To investigate the continuous hepatic histopathological processes which occur in response to the loss of Dicer1.
We generated a hepatocyte-selective Dicer1 knockout mouse and observed the gradual hepatic histopathological changes in the mutant liver. Immunohistochemistry and Western blotting were performed to detect Dicer1 expression. We performed hematoxylin and eosin staining, Periodic acid-Schiff staining, Oil Red O staining, and Masson's trichrome staining to detect histological changes in Dicer1-deficient livers. Ki67 immunohistochemistry, terminal deoxynucleotidyl transferase-mediated dUTP nick-end labeling assay, and Western blotting were used to determine hepatocyte proliferation and apoptosis.

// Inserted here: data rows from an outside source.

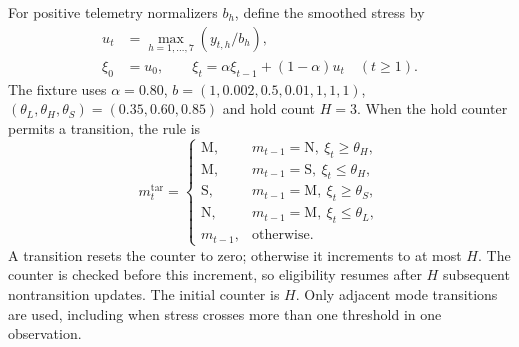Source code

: For positive telemetry normalizers $b_h$, define the smoothed stress by
\begin{equation}
 \begin{aligned}
  u_t&=\max_{h=1,\ldots,7}(y_{t,h}/b_h),\\
  \xi_0&=u_0,\qquad
  \xi_t=\alpha\xi_{t-1}+(1-\alpha)u_t\quad(t\geq1).
 \end{aligned}
 \label{eq:baseline_hys_stress}
\end{equation}
The fixture uses $\alpha=0.80$,
$b=(1,0.002,0.5,0.01,1,1,1)$,
$(\theta_L,\theta_H,\theta_S)=(0.35,0.60,0.85)$ and hold count $H=3$.
When the hold counter permits a transition, the rule is
\begin{equation}
 m_t^{\mathrm{tar}}=
 \begin{cases}
  \mathrm{M},&m_{t-1}=\mathrm{N},\ \xi_t\geq\theta_H,\\
  \mathrm{M},&m_{t-1}=\mathrm{S},\ \xi_t\leq\theta_H,\\
  \mathrm{S},&m_{t-1}=\mathrm{M},\ \xi_t\geq\theta_S,\\
  \mathrm{N},&m_{t-1}=\mathrm{M},\ \xi_t\leq\theta_L,\\
  m_{t-1},&\text{otherwise}.
 \end{cases}
 \label{eq:baseline_hys_transition}
\end{equation}
A transition resets the counter to zero; otherwise it increments to at most
$H$. The counter is checked before this increment, so eligibility resumes
after $H$ subsequent nontransition updates. The initial counter is $H$.
Only adjacent mode transitions are used, including when stress crosses more
than one threshold in one observation.

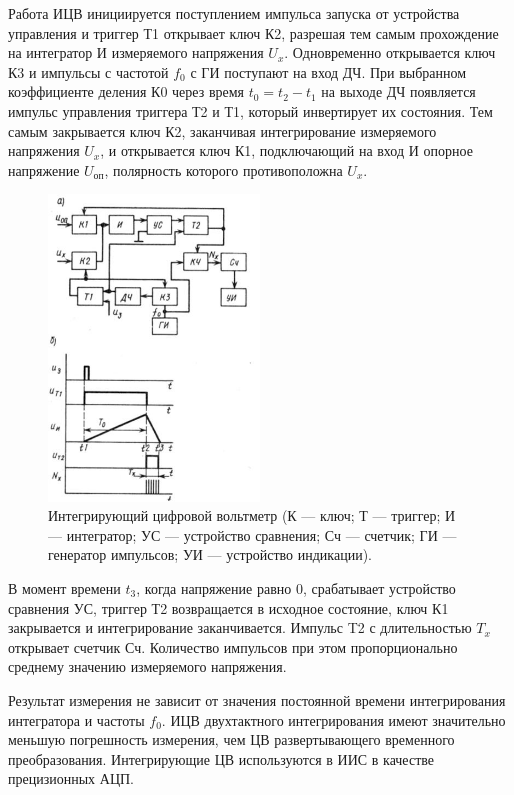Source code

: \documentclass[unicode, 12pt, a4paper, oneside]{article}
\begin{document}
Работа ИЦВ инициируется поступлением импульса запуска от устройства управления и триггер Т1 открывает ключ К2, разрешая тем самым прохождение на интегратор И измеряемого напряжения $U_x$. Одновременно открывается ключ К3 и импульсы с частотой $f_0$ с ГИ поступают на вход ДЧ. При выбранном коэффициенте деления К0 через время $t_0 = t_2 - t_1$ на выходе ДЧ появляется импульс управления триггера Т2 и Т1, который инвертирует их состояния. Тем самым закрывается ключ К2, заканчивая интегрирование измеряемого напряжения $U_x$, и открывается ключ К1, подключающий на вход И опорное напряжение ${U_\text{оп}}$, полярность которого противоположна $U_x$.

\begin{figure}[H]
\centering
\includegraphics[width=0.5\textwidth]{55_2.jpg}
\caption{Интегрирующий цифровой вольтметр (К — ключ; Т — триггер; И — интегратор; УС — устройство сравнения; Сч — счетчик; ГИ — генератор импульсов; УИ — устройство индикации).}
\end{figure}

В момент времени $t_3$, когда напряжение равно 0, срабатывает устройство сравнения УС, триггер Т2 возвращается в исходное состояние, ключ К1 закрывается и интегрирование заканчивается. Импульс T2 с длительностью $T_x$ открывает счетчик Сч. Количество импульсов при этом пропорционально среднему значению измеряемого напряжения.

Результат измерения не зависит от значения постоянной времени интегрирования интегратора и частоты $f_0$.
ИЦВ двухтактного интегрирования имеют значительно меньшую погрешность измерения, чем ЦВ развертывающего временного преобразования. Интегрирующие ЦВ используются в ИИС в качестве прецизионных АЦП.
\end{document}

Serum biochemistry, cytokine assays, and flow cytometric analysis were performed to quantity liver necrosis and inflammation. Fibrogenic markers were determined by Western blotting and qPCR. CK19, CD133, and OV6 immunofluorescence were used to observe liver progenitor cells. Immunofluorescence and qPCR were performed to reveal embryonic gene expression. We also performed histological staining and Western blotting to analyze hepatocellular carcinoma (HCC) development.

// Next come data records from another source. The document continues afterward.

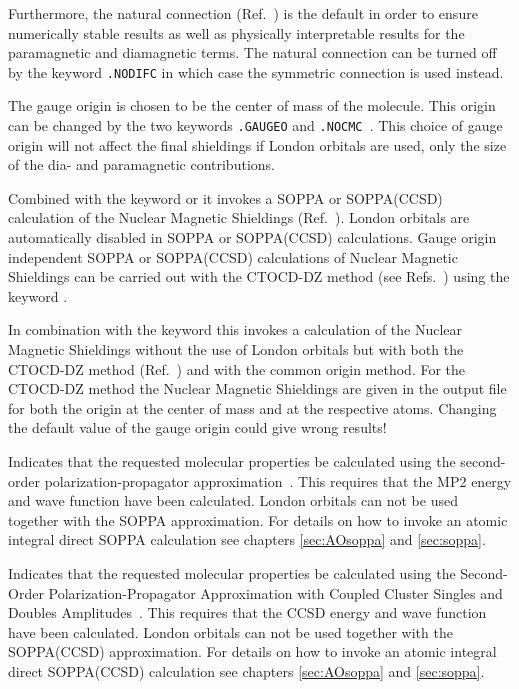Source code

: \begin{description}
Furthermore, the natural connection
(Ref.~\cite{joklbkrthpjtca90,krthjopjklbcpl235}) is the default in order to ensure
numerically stable results as well as physically interpretable
results for the paramagnetic and diamagnetic terms. The natural
connection can be turned off by the keyword \verb|.NODIFC| in which
case the symmetric connection is used instead.


The gauge origin is chosen to be the center of
mass of the molecule.
This origin can be changed by the two keywords \verb|.GAUGEO| and
\verb|.NOCMC |. This choice of gauge origin will not affect
the final shieldings if London orbitals are used, only the size of the
dia- and paramagnetic contributions.

Combined with the keyword  or  it invokes a SOPPA
or SOPPA(CCSD) calculation of the Nuclear Magnetic Shieldings
(Ref.~\cite{paololazz1,paololazz2,ctocd}). London orbitals are automatically disabled in
SOPPA or SOPPA(CCSD)
calculations. Gauge origin independent SOPPA or SOPPA(CCSD) calculations of Nuclear
Magnetic Shieldings can be carried out with the CTOCD-DZ method
(see Refs.~\cite{paololazz1,paololazz2,ctocd}) using the keyword .

In combination with the keyword  this invokes a calculation of the
Nuclear Magnetic Shieldings without the use of London orbitals but with both
the CTOCD-DZ method (Ref.~\cite{paololazz1,paololazz2,ctocd}) and with the common
origin method. For the CTOCD-DZ method the Nuclear Magnetic Shieldings are given in
the output file for both the origin at the center of mass and at the respective atoms.
Changing the default value of the gauge origin could give wrong results!

\item[\Key{SOPPA}] Indicates that the requested molecular properties
be calculated using the second-order polarization-propagator
approximation~\cite{mjpekdtehjajjojcp}. This requires that
the MP2 energy and wave function have been calculated. London orbitals
can not be used together with the SOPPA approximation. For details on
how to invoke an atomic integral direct SOPPA calculation
\cite{spas037} see chapters \ref{sec:AOsoppa} and \ref{sec:soppa}.

\item[\Key{SOPPA(CCSD)}] Indicates that the requested molecular properties
be calculated using the Second-Order Polarization-Propagator
Approximation with Coupled Cluster Singles and Doubles
Amplitudes~\cite{soppaccsd,tejospastcan100,ekdspasjpca102,ctocd}.
This requires that the CCSD energy and wave function have been
calculated. London orbitals can not be used together with the
SOPPA(CCSD) approximation. For details on how to invoke an atomic
integral direct SOPPA(CCSD) calculation \cite{spas037, spas089} see
chapters \ref{sec:AOsoppa}
 and \ref{sec:soppa}.


\end{description}
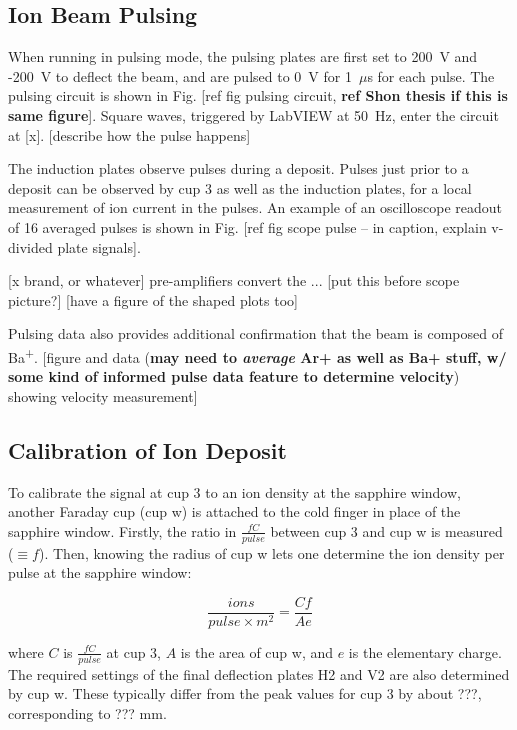 \subsection{Ion Beam Pulsing}

When running in pulsing mode, the pulsing plates are first set to 200~V and -200~V to deflect the beam, and are pulsed to 0~V for 1~$\mu$s for each pulse.  The pulsing circuit is shown in Fig. [ref fig pulsing circuit, \textbf{ref Shon thesis if this is same figure}].  Square waves, triggered by LabVIEW at {\color{red}50~Hz}, enter the circuit at [x]. {\color{red}[describe how the pulse happens]}

The induction plates observe pulses during a deposit.  Pulses just prior to a deposit can be observed by cup 3 as well as the induction plates, for a local measurement of ion current in the pulses.  An example of an oscilloscope readout of {\color{red}16} averaged pulses is shown in Fig. [ref fig scope pulse -- in caption, explain v-divided plate signals].  

[x brand, or whatever] pre-amplifiers convert the ... [put this before scope picture?] [have a figure of the shaped plots too]

Pulsing data also provides additional confirmation that the beam is composed of Ba\textsuperscript{+}.  {\color{gray}[figure and data (\textbf{may need to \emph{average} Ar+ as well as Ba+ stuff, w/ some kind of informed pulse data feature to determine velocity}) showing velocity measurement]}

\subsection{Calibration of Ion Deposit}
\label{subsec:ionDepCal}

To calibrate the signal at cup 3 to an ion density at the sapphire window, another Faraday cup (cup w) is attached to the cold finger in place of the sapphire window.  Firstly, the ratio in $\frac{fC}{pulse}$ between cup 3 and cup w is measured ($\equiv f$).  Then, knowing the radius of cup w lets one determine the ion density per pulse at the sapphire window:

\begin{equation}
\frac{ions}{pulse \times m^{2}} = \frac{C f}{A e}
\label{eqn:ion_density}
\end{equation}

\noindent
where $C$ is $\frac{fC}{pulse}$ at cup 3, $A$ is the area of cup w, and $e$ is the elementary charge.  The required settings of the final deflection plates H2 and V2 are also determined by cup w.  These typically differ from the peak values for cup 3 by about ???, corresponding to ??? mm.

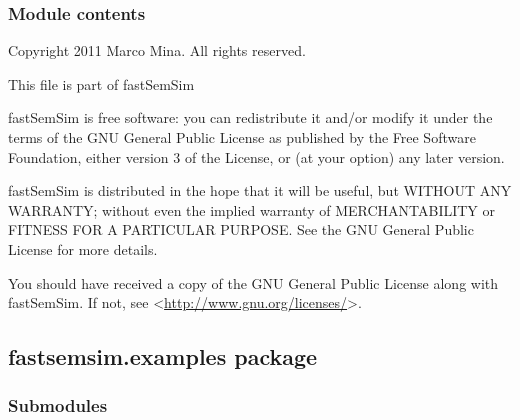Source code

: \documentclass[letterpaper,10pt,english]{sphinxmanual}
\begin{document}
\begin{fulllineitems}
\begin{fulllineitems}
\label{fastsemsim.data:fastsemsim.data.dataset.Dataset.get_ontology}
\end{fulllineitems}


\begin{fulllineitems}
\label{fastsemsim.data:fastsemsim.data.dataset.Dataset.populate}
\end{fulllineitems}


\end{fulllineitems}



\subsubsection{Module contents}
\label{fastsemsim.data:module-fastsemsim.data}\label{fastsemsim.data:module-contents}
Copyright 2011 Marco Mina. All rights reserved.

This file is part of fastSemSim

fastSemSim is free software: you can redistribute it and/or modify
it under the terms of the GNU General Public License as published by
the Free Software Foundation, either version 3 of the License, or
(at your option) any later version.

fastSemSim is distributed in the hope that it will be useful,
but WITHOUT ANY WARRANTY; without even the implied warranty of
MERCHANTABILITY or FITNESS FOR A PARTICULAR PURPOSE.  See the
GNU General Public License for more details.

You should have received a copy of the GNU General Public License
along with fastSemSim.  If not, see \textless{}\href{http://www.gnu.org/licenses/}{http://www.gnu.org/licenses/}\textgreater{}.


\subsection{fastsemsim.examples package}
\label{fastsemsim.examples:fastsemsim-examples-package}\label{fastsemsim.examples::doc}

\subsubsection{Submodules}
\label{fastsemsim.examples:submodules}
\end{document}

Dicer1 inactivation resulted in significant architecture disorganization and metabolism disruption in the liver. Dicer1 disruption impaired hepatocyte survival and resulted in profound cell apoptosis and continuous necrosis. In contrast to previous reports, the mutant liver exhibited chronic inflammation and progressive fibrosis, and could not be repopulated by Dicer1-positive cells. In addition, extensive activation of hepatic progenitor cells was observed. Primary HCC was observed as early as 4 mo after birth.

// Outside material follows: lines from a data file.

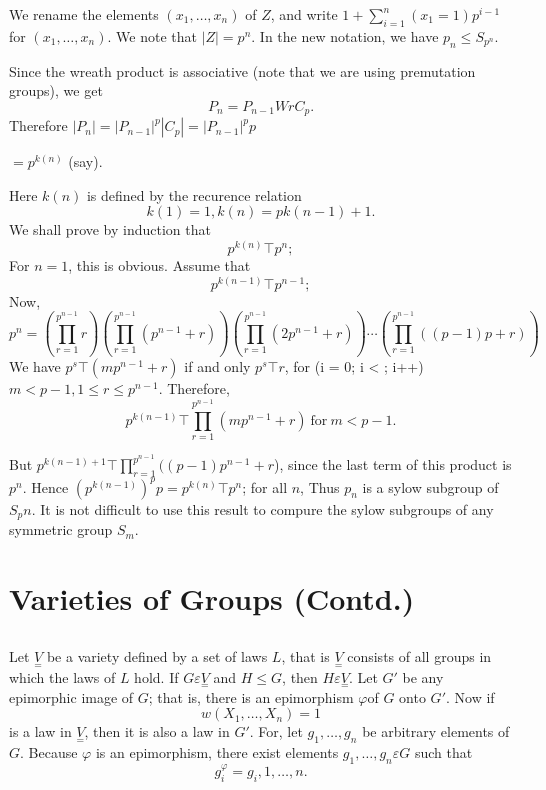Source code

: We rename the elements $(x_1, \ldots, x_n)$ of $Z$, and write $1 +
\sum \limits^n_{i = 1} (x_1 = 1) p^{i-1}$ for $(x_1, \ldots, x_n)$. We
note that $|Z| = p^n$. In the new notation, we have $p_n \le
S_{p^n}$. 

Since the wreath product is associative (note that we are using
premutation groups), we get 
$$
P_n = P_{n-1} W r C_p.
$$
Therefore $|P_n| = | P_{n-1} | ^p | C_p | = | P_{n-1} | ^p p$

\quad \qquad \qquad $= p^{k(n)}$ (say).

Here $k(n)$ is defined by the recurence relation
$$
k(1) = 1, k(n) = p k (n-1) +1.
$$
We shall prove by induction that 
$$
p^{k(n)} \top p^n;
$$
For $n=1$, this is obvious.  Assume that 
$$
p^{k(n-1)} \top p^{n-1};
$$
Now,
$$
p^n = \left( \prod^{p^{n-1}}_{r=1} r \right) \left(
\prod^{p^{n-1}}_{r=1}(p^{n-1}+r) \right) \left( \prod^{p^{n-1}}_{r=1}(2
p^{n-1} + r) \right) \cdots \left( \prod^{p^{n-1}}_{r=1}((p-1) p+r)
\right) 
$$
We have $p^s \top (mp^{n-1} + r)$ if and only $p^s \top r$, for (i =
0; i < ; i++) $m < p-1, 1 \le r \le p^{n-1}$. Therefore, 
$$
p^{k(n-1)} \top  \prod^{p^{n-1}}_{r=1} (m p^{n-1} + r) ~\text{for}~ m < p - 1.
$$

But $p^{k(n-1)+1} \top  \prod^{p^{n-1}}_{r=1} ((p-1) p^{n-1} + r$),
since the last term of this product is $p^n$. Hence $(p^{k(n-1)})^p p
= p^{k(n)} \top p^n$; for all $n$, Thus $p_n$ is a sylow subgroup of
$S_p n$. It is not difficult to use this result to compure the sylow
subgroups of any symmetric group $S_m$.  

\chapter{Varieties of Groups (Contd.)} %

\section{}%

Let $\underset{=}V$ be a variety defined by a set of laws $L$, that is
$\underset{=}V$ consists of all groups in which the laws of $L$
hold. If $G \varepsilon \underset{=}V$ and $H \le G$, then $H
\varepsilon \underset{=}V$. Let $G'$ be any epimorphic image of $G$;
that is, there is an epimorphism $\varphi $of $G$ onto $G'$. Now if  
$$
w(X_1,  \ldots,  X_n) = 1
$$
is a law in $\underset{=}V$, then it is also a law in $G'$. For, let
$g_1, \ldots,  g_n$ be arbitrary elements of $G$. Because $\varphi$ is
an epimorphism, there exist elements $g_1, \ldots,  g_n \varepsilon G$
such that  
$$
g^\varphi_i = g_i,  1, \ldots, n.
$$


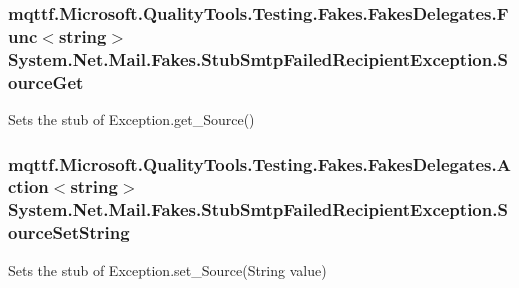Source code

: \hypertarget{class_system_1_1_net_1_1_mail_1_1_fakes_1_1_stub_smtp_failed_recipient_exception_a0da06c36db2ee51ba4219cb08d71ed03}{
\subsubsection[{Source\-Get}]{\setlength{\rightskip}{0pt plus 5cm}mqttf.\-Microsoft.\-Quality\-Tools.\-Testing.\-Fakes.\-Fakes\-Delegates.\-Func$<$string$>$ System.\-Net.\-Mail.\-Fakes.\-Stub\-Smtp\-Failed\-Recipient\-Exception.\-Source\-Get}}\label{class_system_1_1_net_1_1_mail_1_1_fakes_1_1_stub_smtp_failed_recipient_exception_a0da06c36db2ee51ba4219cb08d71ed03}


Sets the stub of Exception.\-get\-\_\-\-Source()

\hypertarget{class_system_1_1_net_1_1_mail_1_1_fakes_1_1_stub_smtp_failed_recipient_exception_a03778ba793ce27a0743c42e0c01cb1e5}{
\subsubsection[{Source\-Set\-String}]{\setlength{\rightskip}{0pt plus 5cm}mqttf.\-Microsoft.\-Quality\-Tools.\-Testing.\-Fakes.\-Fakes\-Delegates.\-Action$<$string$>$ System.\-Net.\-Mail.\-Fakes.\-Stub\-Smtp\-Failed\-Recipient\-Exception.\-Source\-Set\-String}}\label{class_system_1_1_net_1_1_mail_1_1_fakes_1_1_stub_smtp_failed_recipient_exception_a03778ba793ce27a0743c42e0c01cb1e5}


Sets the stub of Exception.\-set\-\_\-\-Source(\-String value)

Hepatic loss of Dicer1 results in complex chronic pathological processes, including hepatocyte death, inflammatory infiltration, chronic fibrosis, compensatory proliferation, progenitor activation, and spontaneous hepatocarcinogenesis.
研究因Dicer1缺失而发生的持续性肝脏组织病理学变化过程。
我们构建了肝细胞选择性Dicer1基因敲除小鼠,并观察突变肝脏中逐渐出现的组织病理学变化。采用免疫组织化学和蛋白质免疫印迹法检测Dicer1表达。我们进行苏木精-伊红染色、过碘酸-希夫染色、油红O染色和Masson三色染色,以检测Dicer1缺陷肝脏中的组织学变化。采用Ki67免疫组织化学、末端脱氧核苷酸转移酶介导的dUTP缺口末端标记法和蛋白质免疫印迹法来确定肝细胞增殖和凋亡情况。进行血清生化、细胞因子检测和流式细胞术分析,以量化肝脏坏死和炎症情况。通过蛋白质免疫印迹法和定量聚合酶链反应测定纤维化标志物。采用细胞角蛋白19、CD133和OV6免疫荧光法观察肝脏祖细胞。采用免疫荧光法和定量聚合酶链反应揭示胚胎基因表达情况。我们还进行组织学染色和蛋白质免疫印迹法分析肝细胞癌(HCC)的发生情况。
Dicer1失活导致肝脏结构显著紊乱和代谢破坏。Dicer1缺失损害肝细胞存活,导致严重的细胞凋亡和持续性坏死。与之前的报道不同,突变肝脏表现出慢性炎症和进行性纤维化,且不能被Dicer1阳性细胞重新填充。此外,观察到肝脏祖细胞广泛激活。出生后4个月就观察到原发性HCC。
肝脏中Dicer1缺失导致复杂的慢性病理过程,包括肝细胞死亡、炎症浸润、慢性纤维化、代偿性增殖、祖细胞激活和自发性肝癌发生。